新字:「古者、瓦棺容屍、木板堲周、足以収形骸、蔵発齒而已。及其後、桐棺不衣、采槨不斲。今富者繡墻題湊。中者梓棺楩槨、貧者画荒衣袍、繒囊緹橐。
書き下し
古者、瓦棺もて屍を容れ、木板もて堲周す、以て形骸を收め、髮齒を藏むるに足るのみ。其の後に及び、桐棺は衣せず、采槨は斲らず。今富者は繡墻題湊なり。中なる者は梓棺楩槨、貧者は畫荒衣袍、繒囊緹橐なり。
現代語訳
昔は、素焼きの棺に遺体を収め、木の板で囲った。
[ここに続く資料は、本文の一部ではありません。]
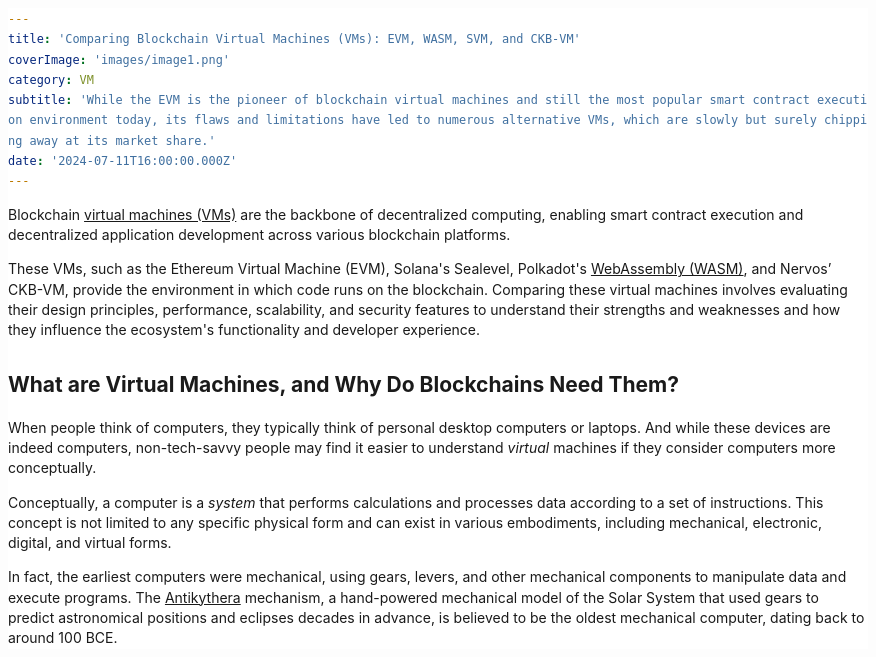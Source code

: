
 ```yaml
---
title: 'Comparing Blockchain Virtual Machines (VMs): EVM, WASM, SVM, and CKB-VM'
coverImage: 'images/image1.png'
category: VM
subtitle: 'While the EVM is the pioneer of blockchain virtual machines and still the most popular smart contract execution environment today, its flaws and limitations have led to numerous alternative VMs, which are slowly but surely chipping away at its market share.'
date: '2024-07-11T16:00:00.000Z'
---
```


Blockchain [virtual machines (VMs)](https://www.nervos.org/knowledge-base/what_is_a_VM_in_blockchain_(explainCKBot)) are the backbone of decentralized computing, enabling smart contract execution and decentralized application development across various blockchain platforms. 

These VMs, such as the Ethereum Virtual Machine (EVM), Solana's Sealevel, Polkadot's [WebAssembly (WASM)](https://www.nervos.org/knowledge-base/what_is_webassembly_(explainCKBot)), and Nervos’ CKB-VM, provide the environment in which code runs on the blockchain. Comparing these virtual machines involves evaluating their design principles, performance, scalability, and security features to understand their strengths and weaknesses and how they influence the ecosystem's functionality and developer experience.


## What are Virtual Machines, and Why Do Blockchains Need Them?

When people think of computers, they typically think of personal desktop computers or laptops. And while these devices are indeed computers, non-tech-savvy people may find it easier to understand _virtual_ machines if they consider computers more conceptually.

Conceptually, a computer is a _system_ that performs calculations and processes data according to a set of instructions. This concept is not limited to any specific physical form and can exist in various embodiments, including mechanical, electronic, digital, and virtual forms. 

In fact, the earliest computers were mechanical, using gears, levers, and other mechanical components to manipulate data and execute programs. The [Antikythera](https://en.wikipedia.org/wiki/Antikythera_mechanism) mechanism, a hand-powered mechanical model of the Solar System that used gears to predict astronomical positions and eclipses decades in advance, is believed to be the oldest mechanical computer, dating back to around 100 BCE.
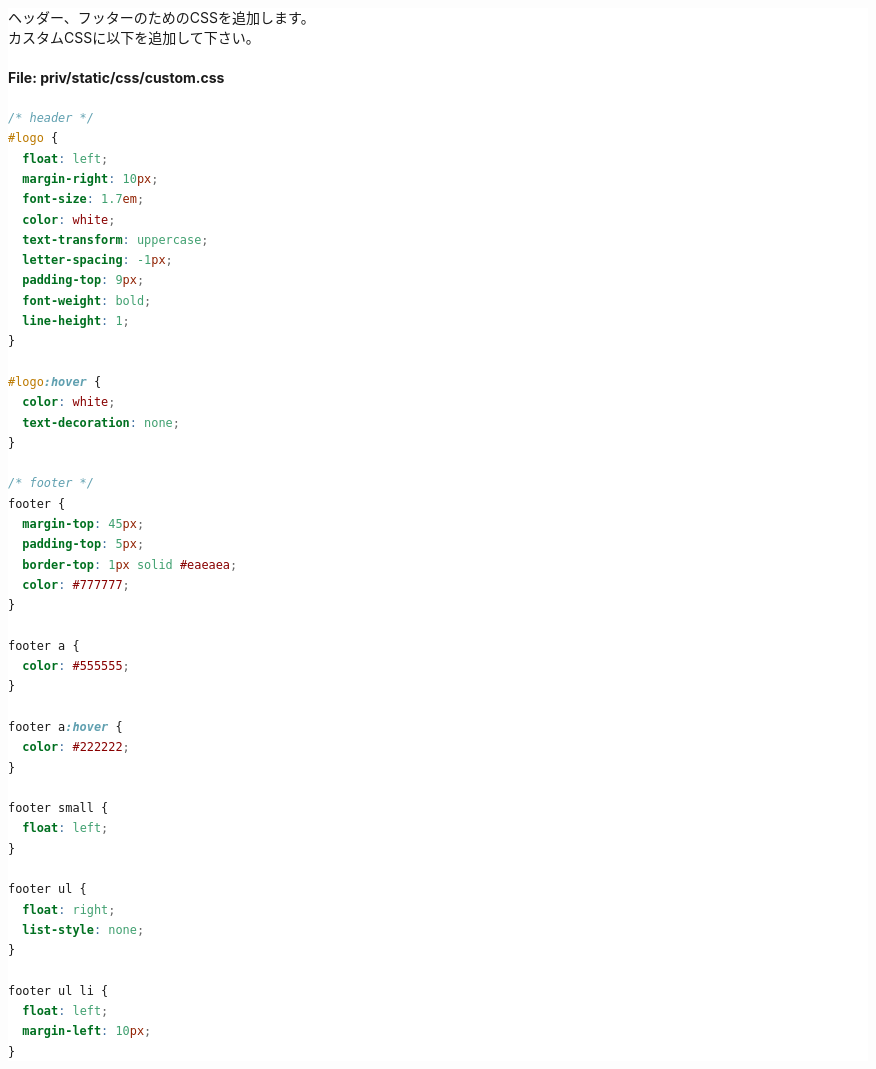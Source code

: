 ヘッダー、フッターのためのCSSを追加します。  
カスタムCSSに以下を追加して下さい。  

#### File: priv/static/css/custom.css

```css
/* header */
#logo {
  float: left;
  margin-right: 10px;
  font-size: 1.7em;
  color: white;
  text-transform: uppercase;
  letter-spacing: -1px;
  padding-top: 9px;
  font-weight: bold;
  line-height: 1;
}

#logo:hover {
  color: white;
  text-decoration: none;
}

/* footer */
footer {
  margin-top: 45px;
  padding-top: 5px;
  border-top: 1px solid #eaeaea;
  color: #777777;
}

footer a {
  color: #555555;
}

footer a:hover {
  color: #222222;
}

footer small {
  float: left;
}

footer ul {
  float: right;
  list-style: none;
}

footer ul li {
  float: left;
  margin-left: 10px;
}
```
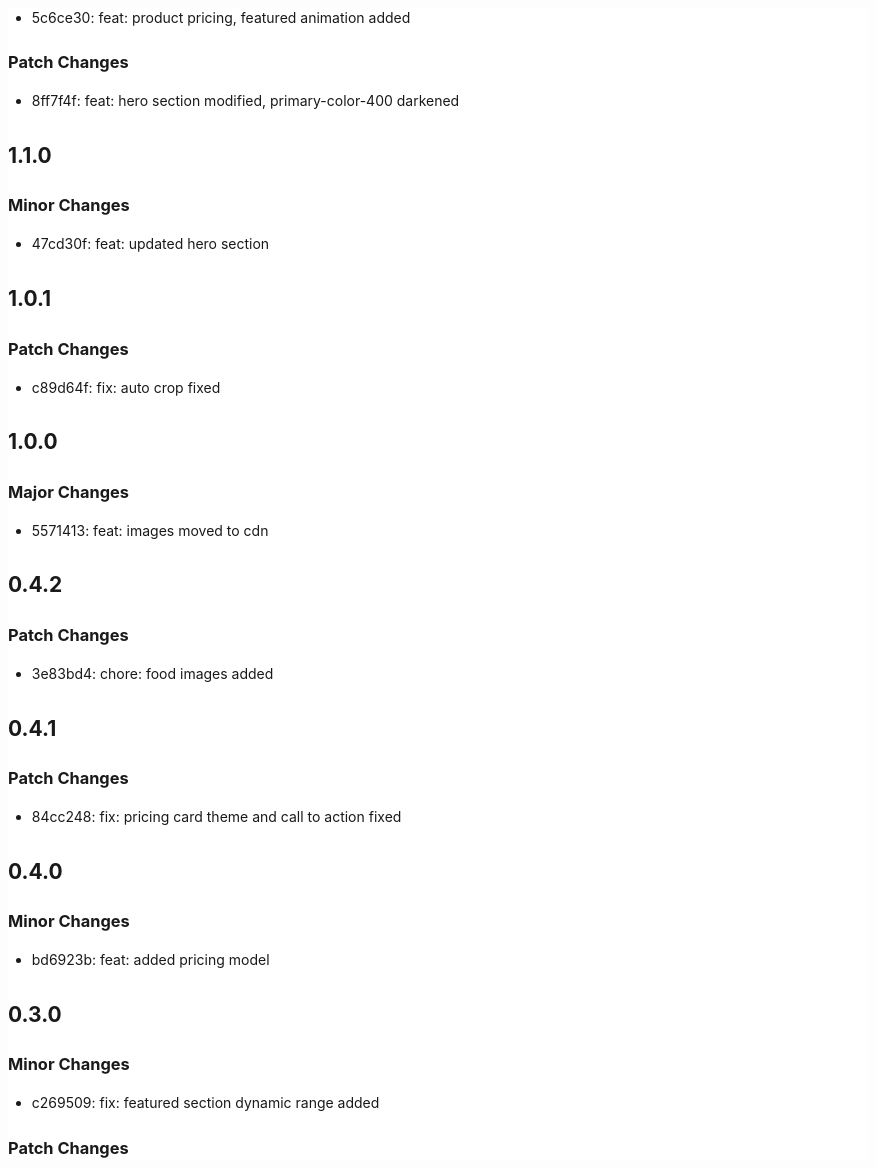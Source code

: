 - 5c6ce30: feat: product pricing, featured animation added

### Patch Changes

- 8ff7f4f: feat: hero section modified, primary-color-400 darkened

## 1.1.0

### Minor Changes

- 47cd30f: feat: updated hero section

## 1.0.1

### Patch Changes

- c89d64f: fix: auto crop fixed

## 1.0.0

### Major Changes

- 5571413: feat: images moved to cdn

## 0.4.2

### Patch Changes

- 3e83bd4: chore: food images added

## 0.4.1

### Patch Changes

- 84cc248: fix: pricing card theme and call to action fixed

## 0.4.0

### Minor Changes

- bd6923b: feat: added pricing model

## 0.3.0

### Minor Changes

- c269509: fix: featured section dynamic range added

### Patch Changes
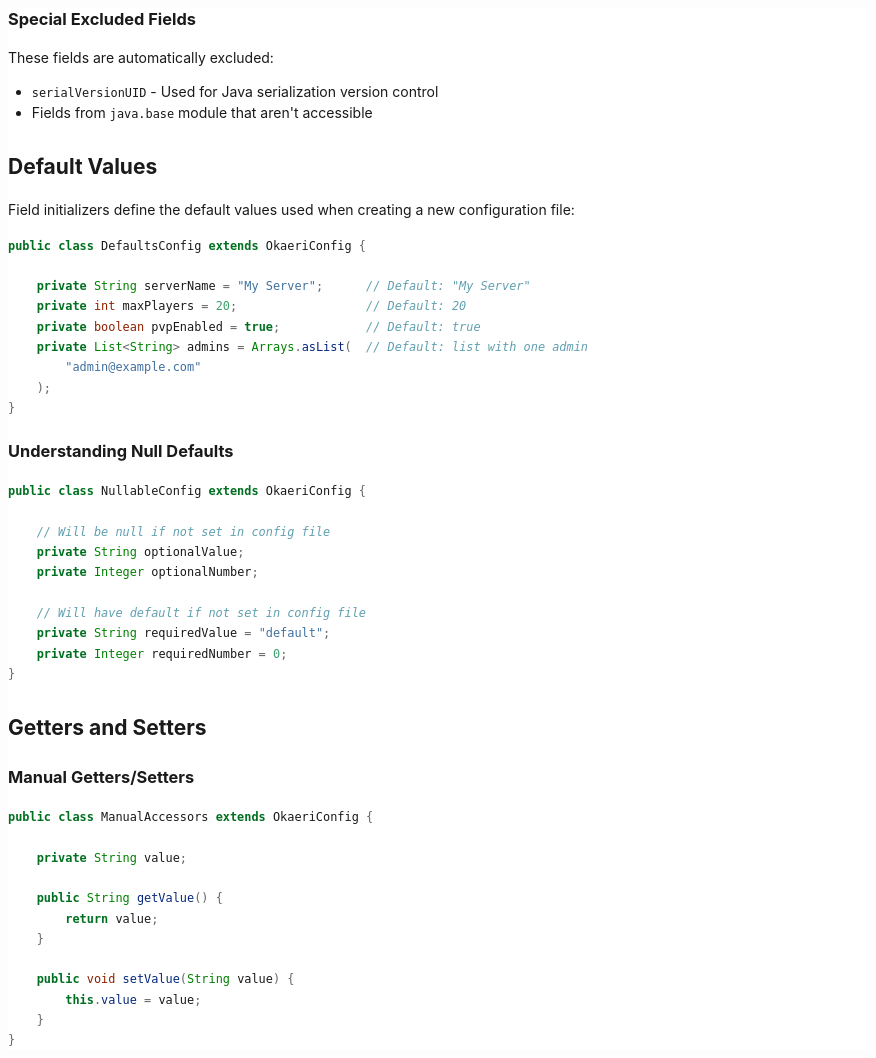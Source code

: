 ### Special Excluded Fields

These fields are automatically excluded:

- `serialVersionUID` - Used for Java serialization version control
- Fields from `java.base` module that aren't accessible

## Default Values

Field initializers define the default values used when creating a new configuration file:

```java
public class DefaultsConfig extends OkaeriConfig {

    private String serverName = "My Server";      // Default: "My Server"
    private int maxPlayers = 20;                  // Default: 20
    private boolean pvpEnabled = true;            // Default: true
    private List<String> admins = Arrays.asList(  // Default: list with one admin
        "admin@example.com"
    );
}
```

### Understanding Null Defaults

```java
public class NullableConfig extends OkaeriConfig {

    // Will be null if not set in config file
    private String optionalValue;
    private Integer optionalNumber;

    // Will have default if not set in config file
    private String requiredValue = "default";
    private Integer requiredNumber = 0;
}
```

## Getters and Setters

### Manual Getters/Setters

```java
public class ManualAccessors extends OkaeriConfig {

    private String value;

    public String getValue() {
        return value;
    }

    public void setValue(String value) {
        this.value = value;
    }
}
```
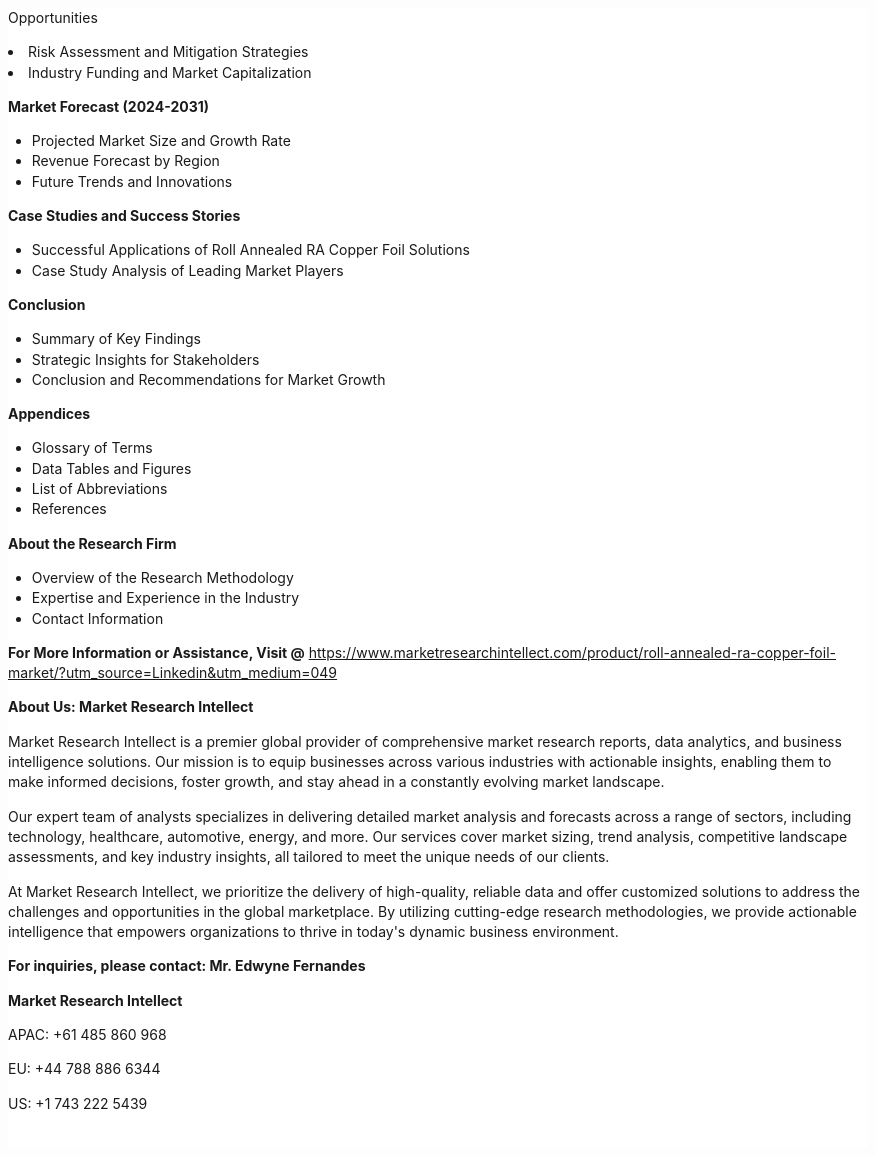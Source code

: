 Opportunities</li><li>Risk Assessment and Mitigation Strategies</li><li>Industry Funding and Market Capitalization</li></ul><p><strong>Market Forecast (2024-2031)</strong></p><ul><li>Projected Market Size and Growth Rate</li><li>Revenue Forecast by Region</li><li>Future Trends and Innovations</li></ul><p><strong>Case Studies and Success Stories</strong></p><ul><li>Successful Applications of Roll Annealed RA Copper Foil Solutions</li><li>Case Study Analysis of Leading Market Players</li></ul><p><strong>Conclusion</strong></p><ul><li>Summary of Key Findings</li><li>Strategic Insights for Stakeholders</li><li>Conclusion and Recommendations for Market Growth</li></ul><p><strong>Appendices</strong></p><ul><li>Glossary of Terms</li><li>Data Tables and Figures</li><li>List of Abbreviations</li><li>References</li></ul><p><strong>About the Research Firm</strong></p><ul><li>Overview of the Research Methodology</li><li>Expertise and Experience in the Industry</li><li>Contact Information</li></ul></div><div class="article-main__content" data-test-id="publishing-text-block"><p><span class="font-[700]"><strong>For More Information or Assistance, Visit @</strong>&nbsp;<a href="https://www.marketresearchintellect.com/product/roll-annealed-ra-copper-foil-market/?utm_source=Linkedin&utm_medium=049">https://www.marketresearchintellect.com/product/roll-annealed-ra-copper-foil-market/?utm_source=Linkedin&utm_medium=049</a></span></p><p><strong>About Us: Market Research Intellect</strong></p><p>Market Research Intellect is a premier global provider of comprehensive market research reports, data analytics, and business intelligence solutions. Our mission is to equip businesses across various industries with actionable insights, enabling them to make informed decisions, foster growth, and stay ahead in a constantly evolving market landscape.</p><p>Our expert team of analysts specializes in delivering detailed market analysis and forecasts across a range of sectors, including technology, healthcare, automotive, energy, and more. Our services cover market sizing, trend analysis, competitive landscape assessments, and key industry insights, all tailored to meet the unique needs of our clients.</p><p>At Market Research Intellect, we prioritize the delivery of high-quality, reliable data and offer customized solutions to address the challenges and opportunities in the global marketplace. By utilizing cutting-edge research methodologies, we provide actionable intelligence that empowers organizations to thrive in today's dynamic business environment.</p><p><strong>For inquiries, please contact: Mr. Edwyne Fernandes</strong></p><p><strong>Market Research Intellect</strong></p><p>APAC: +61 485 860 968</p><p>EU: +44 788 886 6344</p><p>US: +1 743 222 5439</p></div><div class="article-main__content" data-test-id="publishing-text-block">&nbsp;</div>
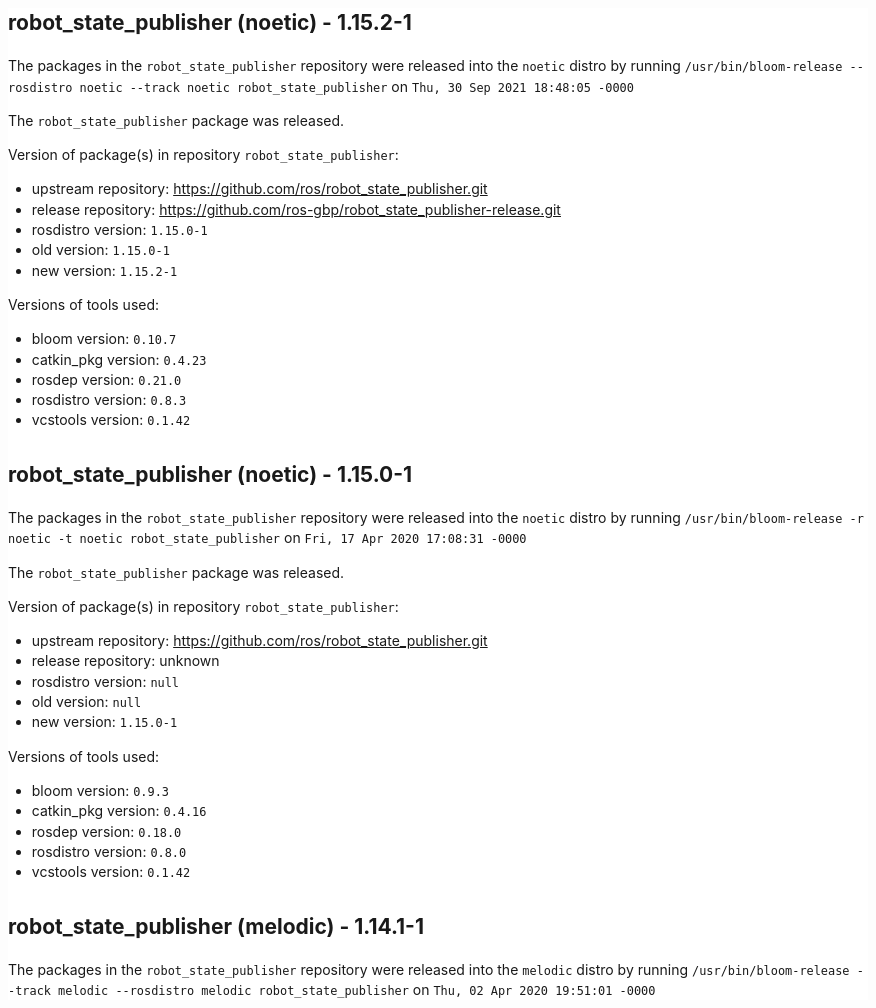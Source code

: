 ## robot_state_publisher (noetic) - 1.15.2-1

The packages in the `robot_state_publisher` repository were released into the `noetic` distro by running `/usr/bin/bloom-release --rosdistro noetic --track noetic robot_state_publisher` on `Thu, 30 Sep 2021 18:48:05 -0000`

The `robot_state_publisher` package was released.

Version of package(s) in repository `robot_state_publisher`:

- upstream repository: https://github.com/ros/robot_state_publisher.git
- release repository: https://github.com/ros-gbp/robot_state_publisher-release.git
- rosdistro version: `1.15.0-1`
- old version: `1.15.0-1`
- new version: `1.15.2-1`

Versions of tools used:

- bloom version: `0.10.7`
- catkin_pkg version: `0.4.23`
- rosdep version: `0.21.0`
- rosdistro version: `0.8.3`
- vcstools version: `0.1.42`


## robot_state_publisher (noetic) - 1.15.0-1

The packages in the `robot_state_publisher` repository were released into the `noetic` distro by running `/usr/bin/bloom-release -r noetic -t noetic robot_state_publisher` on `Fri, 17 Apr 2020 17:08:31 -0000`

The `robot_state_publisher` package was released.

Version of package(s) in repository `robot_state_publisher`:

- upstream repository: https://github.com/ros/robot_state_publisher.git
- release repository: unknown
- rosdistro version: `null`
- old version: `null`
- new version: `1.15.0-1`

Versions of tools used:

- bloom version: `0.9.3`
- catkin_pkg version: `0.4.16`
- rosdep version: `0.18.0`
- rosdistro version: `0.8.0`
- vcstools version: `0.1.42`


## robot_state_publisher (melodic) - 1.14.1-1

The packages in the `robot_state_publisher` repository were released into the `melodic` distro by running `/usr/bin/bloom-release --track melodic --rosdistro melodic robot_state_publisher` on `Thu, 02 Apr 2020 19:51:01 -0000`
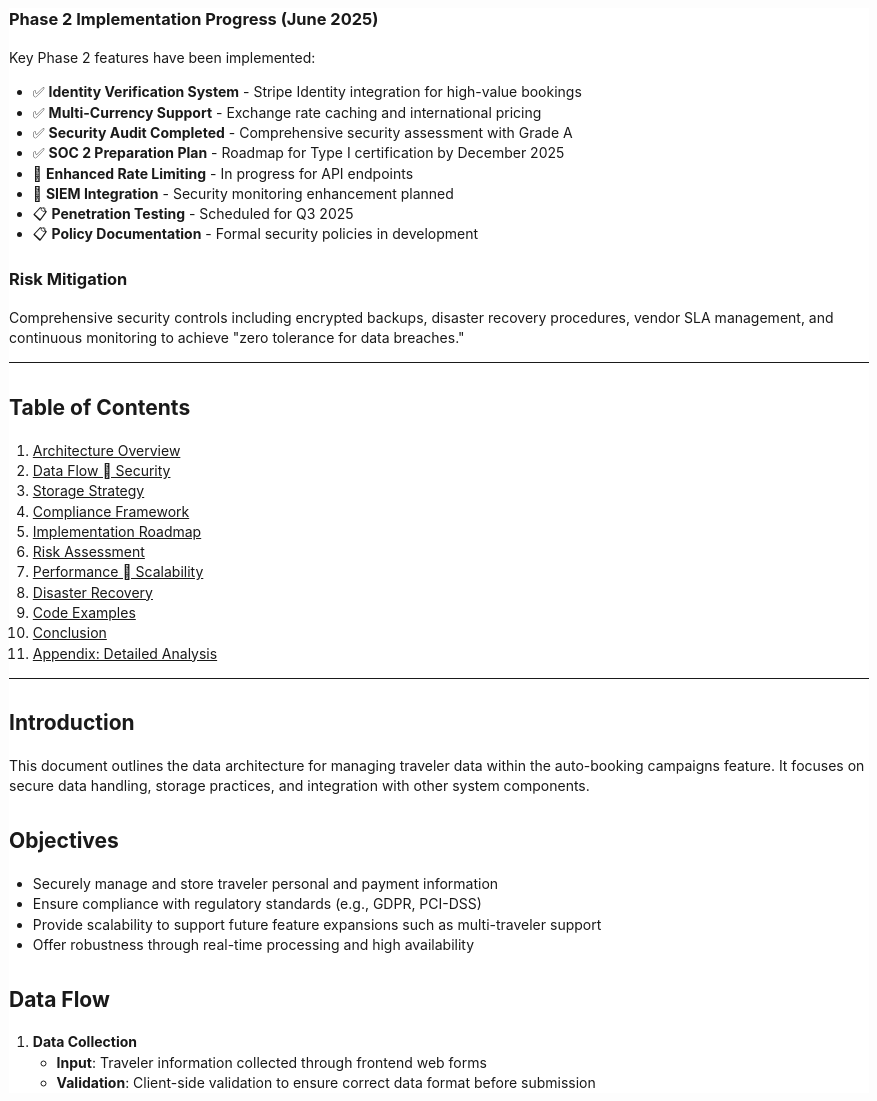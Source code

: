 ### Phase 2 Implementation Progress (June 2025)
Key Phase 2 features have been implemented:
- ✅ **Identity Verification System** - Stripe Identity integration for high-value bookings
- ✅ **Multi-Currency Support** - Exchange rate caching and international pricing
- ✅ **Security Audit Completed** - Comprehensive security assessment with Grade A
- ✅ **SOC 2 Preparation Plan** - Roadmap for Type I certification by December 2025
- 🚧 **Enhanced Rate Limiting** - In progress for API endpoints
- 🚧 **SIEM Integration** - Security monitoring enhancement planned
- 📋 **Penetration Testing** - Scheduled for Q3 2025
- 📋 **Policy Documentation** - Formal security policies in development

### Risk Mitigation
Comprehensive security controls including encrypted backups, disaster recovery procedures, vendor SLA management, and continuous monitoring to achieve "zero tolerance for data breaches."

---

## Table of Contents
1. [Architecture Overview](#architecture-overview)
2. [Data Flow  Security](#data-flow--security)
3. [Storage Strategy](#storage-strategy)
4. [Compliance Framework](#compliance-framework)
5. [Implementation Roadmap](#implementation-roadmap)
6. [Risk Assessment](#risk-assessment)
7. [Performance  Scalability](#performance-scalability)
8. [Disaster Recovery](#disaster-recovery)
9. [Code Examples](#code-examples)
10. [Conclusion](#conclusion)
11. [Appendix: Detailed Analysis](#appendix-detailed-analysis)

---

## Introduction

This document outlines the data architecture for managing traveler data within the auto-booking campaigns feature. It focuses on secure data handling, storage practices, and integration with other system components.

## Objectives

- Securely manage and store traveler personal and payment information
- Ensure compliance with regulatory standards (e.g., GDPR, PCI-DSS)
- Provide scalability to support future feature expansions such as multi-traveler support
- Offer robustness through real-time processing and high availability

## Data Flow

1. **Data Collection**
   - **Input**: Traveler information collected through frontend web forms
   - **Validation**: Client-side validation to ensure correct data format before submission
体を収め、髪や歯を納められればそれで足りた。後の世になっても、桐の棺には布を着せず、外棺の木も削らなかった。いまは富める者が刺繍の帷を張り、木口を積み重ねた立派な墓室を作る。中くらいの者でも梓の棺に楠の外棺を用い、貧しい者でも絵を描いた覆いや衣に、絹の袋や染めた包みを添える。
解説
葬儀の設備です。注目したいのは最後で、**貧しい者まで絵を描いた覆いと絹の袋を用意している**こと。ここまでの段は「富者は……中者は……」で終わることが多いのですが、この段は貧者まで並べています。葬儀だけは、貧しくても手を抜けない。人目に触れ、しかも一度きりだからです。次の次の段で、この点が正面から論じられます。